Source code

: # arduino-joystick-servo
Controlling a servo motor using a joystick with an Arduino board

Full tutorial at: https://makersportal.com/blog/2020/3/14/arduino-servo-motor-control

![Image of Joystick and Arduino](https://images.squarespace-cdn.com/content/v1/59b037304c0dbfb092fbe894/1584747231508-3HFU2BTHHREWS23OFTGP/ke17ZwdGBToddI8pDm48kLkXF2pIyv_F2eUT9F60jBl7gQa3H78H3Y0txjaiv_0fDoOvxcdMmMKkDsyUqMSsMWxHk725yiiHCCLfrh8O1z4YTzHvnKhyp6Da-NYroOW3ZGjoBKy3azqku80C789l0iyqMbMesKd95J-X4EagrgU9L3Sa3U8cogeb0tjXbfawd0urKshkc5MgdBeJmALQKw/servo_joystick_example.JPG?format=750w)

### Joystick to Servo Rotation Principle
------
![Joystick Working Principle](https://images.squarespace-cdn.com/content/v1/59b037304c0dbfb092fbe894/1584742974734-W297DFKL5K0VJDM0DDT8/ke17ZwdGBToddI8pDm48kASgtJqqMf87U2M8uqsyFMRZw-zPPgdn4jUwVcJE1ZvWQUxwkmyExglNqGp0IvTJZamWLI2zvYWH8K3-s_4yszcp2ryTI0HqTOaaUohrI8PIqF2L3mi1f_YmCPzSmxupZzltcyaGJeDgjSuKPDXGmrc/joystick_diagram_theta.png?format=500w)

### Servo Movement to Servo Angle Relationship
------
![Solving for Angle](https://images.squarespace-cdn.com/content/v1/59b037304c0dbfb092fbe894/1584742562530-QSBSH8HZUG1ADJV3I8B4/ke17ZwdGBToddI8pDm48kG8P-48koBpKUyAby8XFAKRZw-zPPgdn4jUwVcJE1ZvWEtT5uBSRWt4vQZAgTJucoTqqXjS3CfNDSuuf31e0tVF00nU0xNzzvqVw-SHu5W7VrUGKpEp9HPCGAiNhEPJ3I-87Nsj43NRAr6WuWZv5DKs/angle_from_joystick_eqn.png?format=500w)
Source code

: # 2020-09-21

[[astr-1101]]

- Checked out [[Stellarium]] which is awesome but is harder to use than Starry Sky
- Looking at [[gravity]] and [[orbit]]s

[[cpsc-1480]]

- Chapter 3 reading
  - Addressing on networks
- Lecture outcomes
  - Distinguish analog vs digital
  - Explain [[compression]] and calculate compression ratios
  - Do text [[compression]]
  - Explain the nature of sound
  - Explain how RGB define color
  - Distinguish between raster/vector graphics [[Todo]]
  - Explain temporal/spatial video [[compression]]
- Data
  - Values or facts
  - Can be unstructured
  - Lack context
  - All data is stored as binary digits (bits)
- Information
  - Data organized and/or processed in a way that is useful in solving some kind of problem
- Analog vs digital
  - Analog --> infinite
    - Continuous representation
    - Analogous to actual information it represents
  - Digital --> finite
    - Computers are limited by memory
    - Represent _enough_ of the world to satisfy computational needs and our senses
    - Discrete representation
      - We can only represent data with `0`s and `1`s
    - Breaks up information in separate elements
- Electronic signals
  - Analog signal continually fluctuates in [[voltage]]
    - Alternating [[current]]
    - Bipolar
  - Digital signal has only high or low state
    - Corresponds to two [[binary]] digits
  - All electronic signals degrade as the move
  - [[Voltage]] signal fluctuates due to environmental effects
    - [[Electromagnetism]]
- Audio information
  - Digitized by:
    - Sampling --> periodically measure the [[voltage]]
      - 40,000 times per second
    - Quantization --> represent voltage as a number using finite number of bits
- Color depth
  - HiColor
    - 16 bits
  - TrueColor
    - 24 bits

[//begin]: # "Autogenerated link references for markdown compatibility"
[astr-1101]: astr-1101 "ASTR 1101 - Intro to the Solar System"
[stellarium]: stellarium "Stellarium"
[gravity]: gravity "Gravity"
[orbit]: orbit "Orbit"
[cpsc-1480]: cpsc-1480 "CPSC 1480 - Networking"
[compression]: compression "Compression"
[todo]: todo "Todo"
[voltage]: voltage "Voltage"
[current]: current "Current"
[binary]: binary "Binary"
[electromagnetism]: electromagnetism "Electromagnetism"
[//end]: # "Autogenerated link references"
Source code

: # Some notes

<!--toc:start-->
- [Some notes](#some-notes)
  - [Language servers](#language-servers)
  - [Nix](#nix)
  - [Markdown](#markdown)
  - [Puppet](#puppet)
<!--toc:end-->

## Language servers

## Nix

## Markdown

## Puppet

- - - -

» Task brief:
Please transcribe only the lines in the records above running from the line that has "- Lecture outcomes" through the line that has "- Computers are limited by memory", both included, exactly as they appear.

» Answer area:
- Lecture outcomes
  - Distinguish analog vs digital
  - Explain [[compression]] and calculate compression ratios
  - Do text [[compression]]
  - Explain the nature of sound
  - Explain how RGB define color
  - Distinguish between raster/vector graphics [[Todo]]
  - Explain temporal/spatial video [[compression]]
- Data
  - Values or facts
  - Can be unstructured
  - Lack context
  - All data is stored as binary digits (bits)
- Information
  - Data organized and/or processed in a way that is useful in solving some kind of problem
- Analog vs digital
  - Analog --> infinite
    - Continuous representation
    - Analogous to actual information it represents
  - Digital --> finite
    - Computers are limited by memory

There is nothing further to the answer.